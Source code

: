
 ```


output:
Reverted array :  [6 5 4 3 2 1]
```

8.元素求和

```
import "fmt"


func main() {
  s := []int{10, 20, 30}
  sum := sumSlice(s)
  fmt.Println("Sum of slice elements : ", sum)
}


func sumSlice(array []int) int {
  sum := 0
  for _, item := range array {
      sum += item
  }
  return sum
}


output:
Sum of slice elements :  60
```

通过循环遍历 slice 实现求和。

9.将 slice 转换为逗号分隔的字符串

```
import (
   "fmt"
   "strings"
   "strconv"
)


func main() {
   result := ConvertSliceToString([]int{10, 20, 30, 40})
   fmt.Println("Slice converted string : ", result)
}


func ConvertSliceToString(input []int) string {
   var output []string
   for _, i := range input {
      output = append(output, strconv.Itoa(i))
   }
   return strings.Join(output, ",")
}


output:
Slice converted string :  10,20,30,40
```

## Exercise description
Filter the listing down to the lines holding the word "input", and return those.

## Response box
func ConvertSliceToString(input []int) string {
   for _, i := range input {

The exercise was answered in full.